L'autre face a une telle analogie avec celle que nous donnons, qu'il suffira de la décrire pour donner une idée complète de ce beau monument. Des arbres servent, comme de l'autre côté, à soutenir le voile au-dessus d'un trapézophore, dont on voit trois pieds; ces pieds sont cannelés et terminés par des griffes. Dessous sont placés une figure laurée, vêtue d'une longue robe, et tenant deux flambeaux, sans doute un prêtre de Bacchus, et cinq vases, dont l'un est un rhyton qui représente un centaure marin.

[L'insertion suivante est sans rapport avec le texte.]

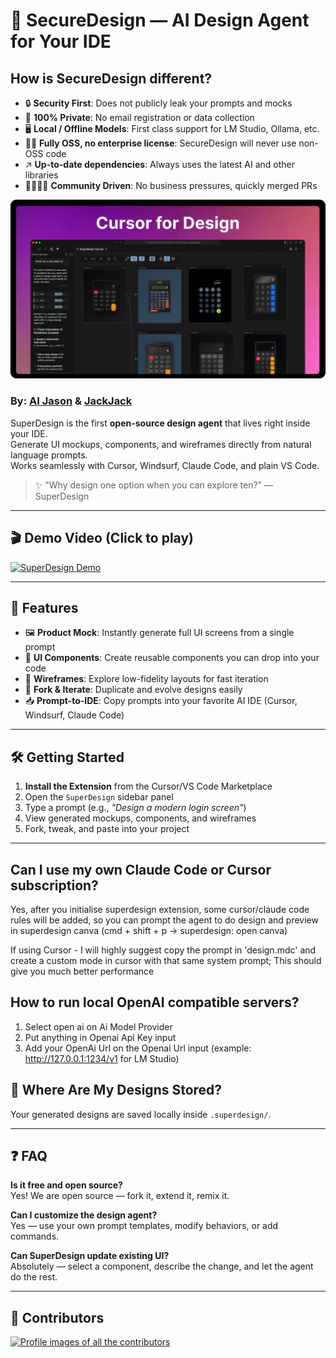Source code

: # 🧠 SecureDesign — AI Design Agent for Your IDE
## How is SecureDesign different?

- 🔒 **Security First**: Does not publicly leak your prompts and mocks
- 🙈 **100% Private**: No email registration or data collection
- 🖥️ **Local / Offline Models**: First class support for LM Studio, Ollama, etc.
- ⛓️‍💥 **Fully OSS, no enterprise license**: SecureDesign will never use non-OSS code
- ↗️ **Up-to-date dependencies**: Always uses the latest AI and other libraries
- 🧑‍🧑‍🧒‍🧒 **Community Driven**: No business pressures, quickly merged PRs

![SuperDesign Cover](media/cover.png)

### **By:** [AI Jason](https://x.com/jasonzhou1993) & [JackJack](https://x.com/jackjack_eth)

SuperDesign is the first **open-source design agent** that lives right inside your IDE.  
Generate UI mockups, components, and wireframes directly from natural language prompts.  
Works seamlessly with Cursor, Windsurf, Claude Code, and plain VS Code.

> ✨ "Why design one option when you can explore ten?" — SuperDesign

---

## 🎬 Demo Video (Click to play)

[![SuperDesign Demo](https://img.youtube.com/vi/INv6oZDhhUM/maxresdefault.jpg)](https://youtu.be/INv6oZDhhUM)

---

## 🚀 Features

- 🖼️ **Product Mock**: Instantly generate full UI screens from a single prompt
- 🧩 **UI Components**: Create reusable components you can drop into your code
- 📝 **Wireframes**: Explore low-fidelity layouts for fast iteration
- 🔁 **Fork & Iterate**: Duplicate and evolve designs easily
- 📥 **Prompt-to-IDE**: Copy prompts into your favorite AI IDE (Cursor, Windsurf, Claude Code)

---

## 🛠️ Getting Started

1. **Install the Extension** from the Cursor/VS Code Marketplace
2. Open the `SuperDesign` sidebar panel
3. Type a prompt (e.g., _"Design a modern login screen"_)
4. View generated mockups, components, and wireframes
5. Fork, tweak, and paste into your project

---

## Can I use my own Claude Code or Cursor subscription?
Yes, after you initialise superdesign extension, some cursor/claude code rules will be added, so you can prompt the agent to do design and preview in superdesign canva (cmd + shift + p -> superdesign: open canva)

If using Cursor - I will highly suggest copy the prompt in 'design.mdc' and create a custom mode in cursor with that same system prompt; This should give you much better performance

## How to run local OpenAI compatible servers?
1. Select open ai on Ai Model Provider
2. Put anything in Openai Api Key input
3. Add your OpenAi Url on the Openai Url input (example: http://127.0.0.1:1234/v1 for LM Studio)

## 📂 Where Are My Designs Stored?

Your generated designs are saved locally inside `.superdesign/`.

---

## ❓ FAQ

**Is it free and open source?**  
Yes! We are open source — fork it, extend it, remix it.

**Can I customize the design agent?**  
Yes — use your own prompt templates, modify behaviors, or add commands.

**Can SuperDesign update existing UI?**  
Absolutely — select a component, describe the change, and let the agent do the rest.

---

## 👯 Contributors

[![Profile images of all the contributors](https://contrib.rocks/image?repo=hbmartin/secure-design)](https://github.com/hbmartin/secure-design/graphs/contributors)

Sur une tablette adaptée sur la principale table du trapézophore sont placés deux vases sans anses, dont l'un est entre deux griffons. Une guirlande de fleurs descend de l'arbre sur le trapézophore; auprès est un masque de Silène; à côté, un vase en forme de masque, avec un couvercle. A l'arbre de gauche est suspendu un masque (oscilla). A l'arbre de droite, contre lequel se dresse un chevreau, sont suspendus un tympanum (tambour presque semblable à ceux appelés tambours basques), des tintinnabula  (clochettes) et un masque de Pan. Sur le sol, un sac noué à un pedum, bâton pastoral d'une forme comparable à celle de la crosse de nos évêques. Au voile sont suspendus deux oscilla
On trouve un sujet très analogue à ceux de ce vase sur un vase d'argent du Cabinet des médailles, provenant de la belle découverte faite à Berthouville.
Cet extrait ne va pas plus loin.